# Orchard grass vs Timothy hay



## MAXX55 (Sep 17, 2010)

I just bought a bag of Oxbow Orchard Grass. I read somewhere that this was an ok item to feed bunnies.

My bun "LOVES" it :inlove:. 

She is still getting Timothy hay but for now favors the orchard grass.

Does anyone out there see any problems if my bun eats more grass then hay?

Thanks.


----------



## Amy27 (Sep 18, 2010)

My buns also love Orchard Grass. I usually mix mine with timothy hay. One, because timothy hay is cheaper and it makes the orchard last longer. Second, because I like that the different types of hay/grass wear the teeth down differently. Though I think it is fine if Cuddles got more Orchard Grass.


----------



## MAXX55 (Sep 18, 2010)

Thanks for the reply. I feel better now, especially with ALL the items out there for bunnies. You read some are good and others are not.

The picture you have posted of your bunny, What breed is it?

Cuddles looks identical. She was abandoned so we don't know what kind she is....I would like to narrow it down.


----------



## OakRidgeRabbits (Sep 18, 2010)

*MAXX55 wrote: *


> Does anyone out there see any problems if my bun eats more grass then hay?


Are you feeding literal Orchard _Grass_, or _dried_ Orchard Grass? Hay is just the term for dried grass.


----------



## missyscove (Sep 18, 2010)

Orchard and Timothy grass hays have very similar nutrient composition and it's fine to feed either, or both together. The ideal is a mixture of grass hays if your bun will eat them.


----------



## luna21 (Sep 18, 2010)

:biggrin2: I have a similar problem, ever since I bought the oxbow orchard grass my Roxy will hardly touch her timothy


----------



## Amy27 (Sep 18, 2010)

*MAXX55 wrote: *


> The picture you have posted of your bunny, What breed is it?
> 
> Cuddles looks identical. She was abandoned so we don't know what kind she is....I would like to narrow it down.

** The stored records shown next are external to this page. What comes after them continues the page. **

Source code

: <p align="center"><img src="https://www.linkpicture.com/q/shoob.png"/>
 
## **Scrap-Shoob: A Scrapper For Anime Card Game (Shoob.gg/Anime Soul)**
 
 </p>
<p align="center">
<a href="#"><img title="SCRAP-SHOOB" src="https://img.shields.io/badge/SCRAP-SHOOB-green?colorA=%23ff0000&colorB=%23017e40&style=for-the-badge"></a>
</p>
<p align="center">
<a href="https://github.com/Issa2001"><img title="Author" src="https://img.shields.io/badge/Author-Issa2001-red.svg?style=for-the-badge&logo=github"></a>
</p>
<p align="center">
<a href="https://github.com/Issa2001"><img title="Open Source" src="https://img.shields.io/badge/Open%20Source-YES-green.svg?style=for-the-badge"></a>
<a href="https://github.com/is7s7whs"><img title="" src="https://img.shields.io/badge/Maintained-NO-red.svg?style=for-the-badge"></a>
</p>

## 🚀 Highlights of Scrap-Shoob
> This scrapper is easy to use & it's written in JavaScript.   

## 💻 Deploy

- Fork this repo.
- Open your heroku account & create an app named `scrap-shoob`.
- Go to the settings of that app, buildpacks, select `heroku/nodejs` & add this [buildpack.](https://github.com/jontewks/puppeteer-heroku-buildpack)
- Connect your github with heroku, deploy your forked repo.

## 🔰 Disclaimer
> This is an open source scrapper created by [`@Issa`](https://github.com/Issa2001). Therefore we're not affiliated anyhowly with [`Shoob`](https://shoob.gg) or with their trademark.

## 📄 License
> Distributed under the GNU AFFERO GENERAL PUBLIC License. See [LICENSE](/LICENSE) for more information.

She is a mini rex. If you post a picture of your rabbit in the Rabbitry area, they would probably be able to tell you what breed she is. I would love to see some pictures of her!


----------



## MAXX55 (Sep 19, 2010)

It's the dried orchard grass.


----------



## MAXX55 (Sep 19, 2010)

I will post some pics soon.


----------



## AngelnSnuffy (Sep 20, 2010)

*luna21 wrote: *


> :biggrin2: I have a similar problem, ever since I bought the oxbow orchard grass my Roxy will hardly touch her timothy


Same here, haha. But, each hay wears down the teeth differently, so if you can get ur buns to eat multiple kinds, is great. That is what I was doing and created a monster w/ the Orchard Grass.:headsmack Oh! It can't be another brand either, or I just spread it around my cage, ugh, lol.:nope:


----------



## luna21 (Sep 20, 2010)

LOL:surrender bunnies get whatever bunnies should want in this house:embarrassed: n why should it be any different


----------



## AKJulie (Oct 5, 2010)

My buns are particular about their type of Timothy Hay - They don't like the Kaytee, but love the Oxbow - so maybe try a different brand of Timothy?


----------